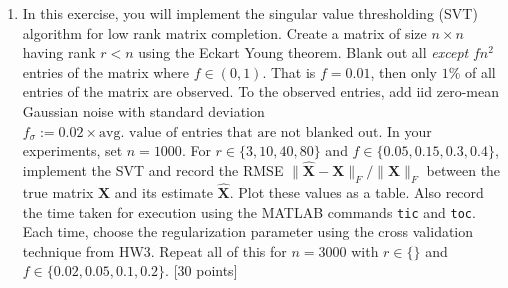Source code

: \documentclass[11pt]{article}
\begin{document}
\begin{enumerate}
\item In this exercise, you will implement the singular value thresholding (SVT) algorithm for low rank matrix completion. Create a matrix of size $n \times n$ having rank $r < n$ using the Eckart Young theorem. Blank out all \emph{except} $fn^2$ entries of the matrix where $f \in (0,1)$. That is $f = 0.01$, then only $1\%$ of all entries of the matrix are observed. To the observed entries, add iid zero-mean Gaussian noise with standard deviation $f_{\sigma} := 0.02 \times \text{avg. value of entries that are not blanked out}$. In your experiments, set $n = 1000$. For $r \in \{3, 10,40,80\}$ and $f \in \{0.05, 0.15, 0.3, 0.4\}$, implement the SVT and record the RMSE $\|\boldsymbol{\hat{X}}-\boldsymbol{X}\|_F/\|\boldsymbol{X}\|_F$ between the true matrix $\boldsymbol{X}$ and its estimate $\boldsymbol{\hat{X}}$. Plot these values as a table. Also record the time taken for execution using the MATLAB commands \texttt{tic} and \texttt{toc}. Each time, choose the regularization parameter using the cross validation technique from HW3. Repeat all of this for $n = 3000$ with $r \in \{\}$ and $f \in \{0.02,0.05, 0.1, 0.2\}$. \textsf{[30 points]}

\end{enumerate}
\end{document}
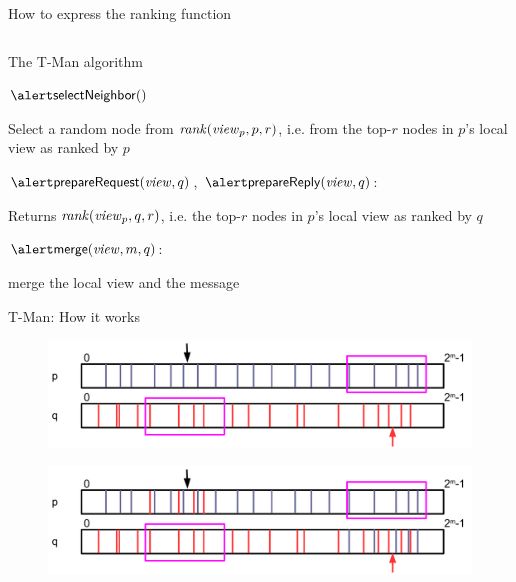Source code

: \begin{frame}{How to express the ranking function}
\begin{columns}
\begin{column}{0.50\textwidth}
\end{column}
\end{columns}

\end{frame}

\begin{frame}{The T-Man algorithm}
	
\BI
\item $\SelectNeighbor()$
\BI
\item Select a random node from $\mathit{rank}(\mathit{view}_p, p, r)$, i.e. from
the top-$r$ nodes in $p$'s local view as ranked by $p$
\EI
\item $\ExtractRequest(\View, q)$, $\ExtractReply(\View, q)$:
\BI
\item Returns $\mathit{rank}(\mathit{view}_p, q, r)$, i.e. the top-$r$ nodes in $p$'s 
local view as ranked by $q$
\EI
\item $\Merge(\View, m, q)$:
\BI
\item merge the local view and the message
\EI
\EI
	
\end{frame}

\begin{frame}{T-Man: How it works}
	
\begin{overprint}
\begin{figure}	
	\includegraphics[width=\textwidth]{figs/11/tman-1}
\end{figure}
\begin{figure}	
	\includegraphics[width=\textwidth]{figs/11/tman-2}
\end{figure}
\end{overprint}

\end{frame}

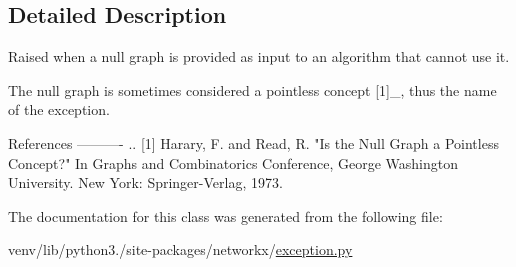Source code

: \subsection{Detailed Description}
\begin{DoxyVerb}Raised when a null graph is provided as input to an algorithm
that cannot use it.

The null graph is sometimes considered a pointless concept [1]_,
thus the name of the exception.

References
----------
.. [1] Harary, F. and Read, R. "Is the Null Graph a Pointless
   Concept?"  In Graphs and Combinatorics Conference, George
   Washington University.  New York: Springer-Verlag, 1973.\end{DoxyVerb}
 

The documentation for this class was generated from the following file\+:\begin{DoxyCompactItemize}
\item 
venv/lib/python3./site-\/packages/networkx/\hyperlink{exception_8py}{exception.\+py}\end{DoxyCompactItemize}
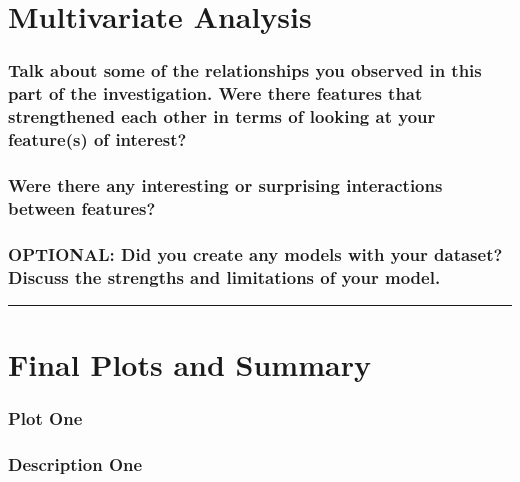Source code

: \documentclass[]{article}
\begin{document}
\section{Multivariate Analysis}\label{multivariate-analysis}

\subsubsection{Talk about some of the relationships you observed in this
part of the investigation. Were there features that strengthened each
other in terms of looking at your feature(s) of
interest?}\label{talk-about-some-of-the-relationships-you-observed-in-this-part-of-the-investigation.-were-there-features-that-strengthened-each-other-in-terms-of-looking-at-your-features-of-interest}

\subsubsection{Were there any interesting or surprising interactions
between
features?}\label{were-there-any-interesting-or-surprising-interactions-between-features}

\subsubsection{OPTIONAL: Did you create any models with your dataset?
Discuss the strengths and limitations of your
model.}\label{optional-did-you-create-any-models-with-your-dataset-discuss-the-strengths-and-limitations-of-your-model.}

\begin{center}\rule{0.5\linewidth}{\linethickness}\end{center}

\section{Final Plots and Summary}\label{final-plots-and-summary}

\subsubsection{Plot One}\label{plot-one}

\subsubsection{Description One}\label{description-one}
\end{document}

━━━━━━━━━━━━━━━━━━━━

Exercise description: Reproduce all entries exactly. Pictures do not belong in the copy.

Solution for this exercise:
Source code

: \documentclass[11pt]{article}
\begin{document}
\begin{enumerate}
\item In this exercise, you will implement the singular value thresholding (SVT) algorithm for low rank matrix completion. Create a matrix of size $n \times n$ having rank $r < n$ using the Eckart Young theorem. Blank out all \emph{except} $fn^2$ entries of the matrix where $f \in (0,1)$. That is $f = 0.01$, then only $1\%$ of all entries of the matrix are observed. To the observed entries, add iid zero-mean Gaussian noise with standard deviation $f_{\sigma} := 0.02 \times \text{avg. value of entries that are not blanked out}$. In your experiments, set $n = 1000$. For $r \in \{3, 10,40,80\}$ and $f \in \{0.05, 0.15, 0.3, 0.4\}$, implement the SVT and record the RMSE $\|\boldsymbol{\hat{X}}-\boldsymbol{X}\|_F/\|\boldsymbol{X}\|_F$ between the true matrix $\boldsymbol{X}$ and its estimate $\boldsymbol{\hat{X}}$. Plot these values as a table. Also record the time taken for execution using the MATLAB commands \texttt{tic} and \texttt{toc}. Each time, choose the regularization parameter using the cross validation technique from HW3. Repeat all of this for $n = 3000$ with $r \in \{\}$ and $f \in \{0.02,0.05, 0.1, 0.2\}$. \textsf{[30 points]}

\end{enumerate}
\end{document}
Source code

: \begin{frame}{How to express the ranking function}
\begin{columns}
\begin{column}{0.50\textwidth}
\end{column}
\end{columns}

\end{frame}

\begin{frame}{The T-Man algorithm}
	
\BI
\item $\SelectNeighbor()$
\BI
\item Select a random node from $\mathit{rank}(\mathit{view}_p, p, r)$, i.e. from
the top-$r$ nodes in $p$'s local view as ranked by $p$
\EI
\item $\ExtractRequest(\View, q)$, $\ExtractReply(\View, q)$:
\BI
\item Returns $\mathit{rank}(\mathit{view}_p, q, r)$, i.e. the top-$r$ nodes in $p$'s 
local view as ranked by $q$
\EI
\item $\Merge(\View, m, q)$:
\BI
\item merge the local view and the message
\EI
\EI
	
\end{frame}

\begin{frame}{T-Man: How it works}
	
\begin{overprint}
\begin{figure}	
	\includegraphics[width=\textwidth]{figs/11/tman-1}
\end{figure}
\begin{figure}	
	\includegraphics[width=\textwidth]{figs/11/tman-2}
\end{figure}
\end{overprint}

\end{frame}

Source code

: \subsection{Detailed Description}
\begin{DoxyVerb}Raised when a null graph is provided as input to an algorithm
that cannot use it.

The null graph is sometimes considered a pointless concept [1]_,
thus the name of the exception.

References
----------
.. [1] Harary, F. and Read, R. "Is the Null Graph a Pointless
   Concept?"  In Graphs and Combinatorics Conference, George
   Washington University.  New York: Springer-Verlag, 1973.\end{DoxyVerb}
 

The documentation for this class was generated from the following file\+:\begin{DoxyCompactItemize}
\item 
venv/lib/python3./site-\/packages/networkx/\hyperlink{exception_8py}{exception.\+py}\end{DoxyCompactItemize}
Source code

: \documentclass[]{article}
\begin{document}
\section{Multivariate Analysis}\label{multivariate-analysis}

\subsubsection{Talk about some of the relationships you observed in this
part of the investigation. Were there features that strengthened each
other in terms of looking at your feature(s) of
interest?}\label{talk-about-some-of-the-relationships-you-observed-in-this-part-of-the-investigation.-were-there-features-that-strengthened-each-other-in-terms-of-looking-at-your-features-of-interest}

\subsubsection{Were there any interesting or surprising interactions
between
features?}\label{were-there-any-interesting-or-surprising-interactions-between-features}

\subsubsection{OPTIONAL: Did you create any models with your dataset?
Discuss the strengths and limitations of your
model.}\label{optional-did-you-create-any-models-with-your-dataset-discuss-the-strengths-and-limitations-of-your-model.}

\begin{center}\rule{0.5\linewidth}{\linethickness}\end{center}

\section{Final Plots and Summary}\label{final-plots-and-summary}

\subsubsection{Plot One}\label{plot-one}

\subsubsection{Description One}\label{description-one}
\end{document}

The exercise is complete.